Which to buy? Both have proven pedigrees, unlike the weird concept of having the French take an existing nuclear submarine, rip the engines out, and instead install diesels and batteries; fuel tanks and snort masts. The Virginias and Astutes are nuclear boats designed to go deep and stay there, and once they leave port not to come up to run engines to recharge batteries – the diesel-electric concept of “snorting” born in World War II. Nuclear vessels stay down, and their deterrence increases by the day as they do, for the enemy does not know where they are, and must guard his ports and his surface vessels accordingly, thus slowly constricting his own operations for fear of sudden attack out of the depths.
A glance at the figures is instructive.
Given the smaller size of the Astute, and the need for the Royal Australian Navy to transition out of the smaller Collins-class it operates at present, the British option presents attraction there. It’s also less expensive.
However, these days we train and fight more with the Americans. It has been that way since World War II, since both of us have the Pacific as our main interest. Better to have commonality with our main ally.

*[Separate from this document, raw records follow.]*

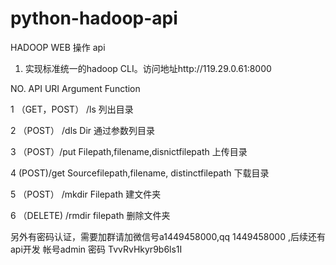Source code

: # python-hadoop-api

HADOOP WEB 操作 api

1.	实现标准统一的hadoop CLI。访问地址http://119.29.0.61:8000

        
NO.	API URI	Argument	Function

1	（GET，POST） /ls		列出目录

2	（POST） /dls	Dir	通过参数列目录

3	（POST）/put	Filepath,filename,disnictfilepath	上传目录

4	(POST)/get	Sourcefilepath,filename, distinctfilepath	下载目录

5	（POST） /mkdir	Filepath	建文件夹

6	（DELETE) /rmdir	filepath	删除文件夹

另外有密码认证，需要加群请加微信号a1449458000,qq 1449458000
,后续还有api开发
帐号admin 密码 TvvRvHkyr9b6ls1I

The British Astutes have been individually produced over around 10 years, from “laying down” a keel to being in the water in service. The Virginias are much faster into ready use, at three or sometimes even two years. Rumours fly thick and fast in this debate, with one arguing the Americans “need” all of their vessels. But with a much bigger US class of 66 under construction as opposed to seven British boats that might be less likely than not. Maybe we could ask for USS Iowa of the present six on the slips – not so much to elbow into the queue as inquire if the speed can be increased to satisfy both US and Australian navies. Then again, an Aussie politician lugging a chest of gold behind him might well speed up a British assembly line.

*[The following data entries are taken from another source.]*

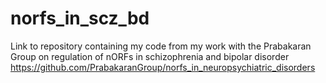 # norfs_in_scz_bd
Link to repository containing my code from my work with the Prabakaran Group on regulation of nORFs in schizophrenia and bipolar disorder
https://github.com/PrabakaranGroup/norfs_in_neuropsychiatric_disorders
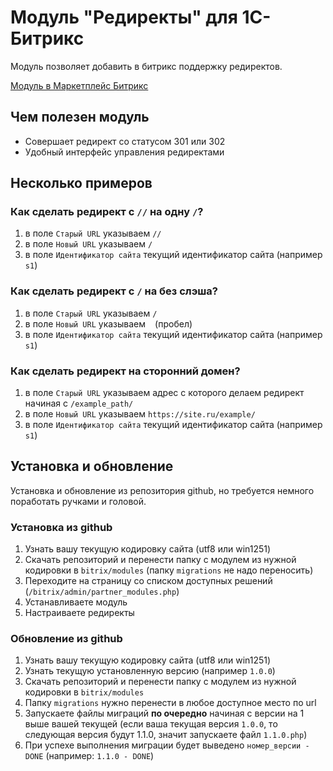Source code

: Модуль "Редиректы" для 1С-Битрикс
====

Модуль позволяет добавить в битрикс поддержку редиректов.

[Модуль в Маркетплейс Битрикс](http://marketplace.1c-bitrix.ru/solutions/dev2fun.redirects/#tab-install-link)

## Чем полезен модуль

* Совершает редирект со статусом 301 или 302
* Удобный интерфейс управления редиректами

## Несколько примеров

### Как сделать редирект с `//` на одну `/`?

1. в поле `Старый URL` указываем `//`
2. в поле `Новый URL` указываем `/`
3. в поле `Идентификатор сайта` текущий идентификатор сайта (например `s1`)

### Как сделать редирект с `/` на без слэша?

1. в поле `Старый URL` указываем `/`
2. в поле `Новый URL` указываем ` ` (пробел)
3. в поле `Идентификатор сайта` текущий идентификатор сайта (например `s1`)

### Как сделать редирект на сторонний домен?

1. в поле `Старый URL` указываем адрес с которого делаем редирект начиная с `/example_path/`
2. в поле `Новый URL` указываем `https://site.ru/example/`
3. в поле `Идентификатор сайта` текущий идентификатор сайта (например `s1`)

## Установка и обновление
Установка и обновление из репозитория github, но требуется немного поработать ручками и головой.

### Установка из github

1. Узнать вашу текущую кодировку сайта (utf8 или win1251)
2. Скачать репозиторий и перенести папку с модулем из нужной кодировки в `bitrix/modules` (папку `migrations` не надо переносить)
3. Переходите на страницу со списком доступных решений (`/bitrix/admin/partner_modules.php`)
4. Устанавливаете модуль
5. Настраиваете редиректы

### Обновление из github

1. Узнать вашу текущую кодировку сайта (utf8 или win1251)
2. Узнать текущую установленную версию (например `1.0.0`)
3. Скачать репозиторий и перенести папку с модулем из нужной кодировки в `bitrix/modules` 
4. Папку `migrations` нужно перенести в любое доступное место по url
5. Запускаете файлы миграций **по очередно** начиная с версии на 1 выше вашей текущей (если ваша текущая версия `1.0.0`, то следующая версия будут 1.1.0, значит запускаете файл `1.1.0.php`)
6. При успехе выполнения миграции будет выведено `номер_версии - DONE` (например: `1.1.0 - DONE`)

The idea that defence force build processes are slow isn’t necessarily true, although the build process for the French submarines was laughable. Announced in 2016, not a metre of steel had been cut when they were cancelled five years later. Perhaps the most admirable naval build record of all time was the construction of the mighty HMS Dreadnought, the battleship that revolutionized naval thinking prior to the Great War. Laid down in 1905, only 15 months later this 527 foot 18,000 ton monster was sailing. The British public had demanded “eight, and we won’t wait” – so should we. Other feats of naval engineering show mighty achievements may be made. The Kreigsmarine – the German Navy – of WWII, had 1,156 submarines built through the war years. The US Navy, following the Battle of the Coral Sea, had the aircraft carrier USS Yorktown repaired over several days for the coming fight at Midway – a fix that had been estimated at three months. The Australian public should not be told that we can’t have nuclear submarines quickly.

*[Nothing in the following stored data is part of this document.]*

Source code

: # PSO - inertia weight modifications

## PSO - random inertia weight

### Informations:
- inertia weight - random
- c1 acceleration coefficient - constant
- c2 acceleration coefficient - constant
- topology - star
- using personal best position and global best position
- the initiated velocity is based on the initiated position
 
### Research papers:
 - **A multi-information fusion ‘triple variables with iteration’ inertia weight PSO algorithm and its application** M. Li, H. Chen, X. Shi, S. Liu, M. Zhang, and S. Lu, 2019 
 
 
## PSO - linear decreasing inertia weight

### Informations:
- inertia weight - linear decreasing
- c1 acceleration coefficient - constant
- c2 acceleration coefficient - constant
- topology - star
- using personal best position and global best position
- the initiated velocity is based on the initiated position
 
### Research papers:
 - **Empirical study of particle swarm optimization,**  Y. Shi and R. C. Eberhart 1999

Although the Virginia is the preferred design, at least for this writer, we should go with whoever can give us nuclear boats the faster. We need to go and ask whichever government – and whichever company – will get us in the sea sooner. For we are in a situation now where we need deterrence if we don’t want to fight. Sun Tsu said the greatest victory is that which requires no battle. Knowing there were two to three Australian nuclear attack submarines possibly lurking off your coast would certainly make an aggressor think in terms of peace. For Tomahawks, the best cruise missile there is, attack targets on the land as well as at sea.
Dr Tom Lewis OAM is a military historian. His 2020 book Atomic Salvation has proved the necessity of using the A-Bombs in WWII, and his recent biography of Teddy Sheean VC has received critical acclaim.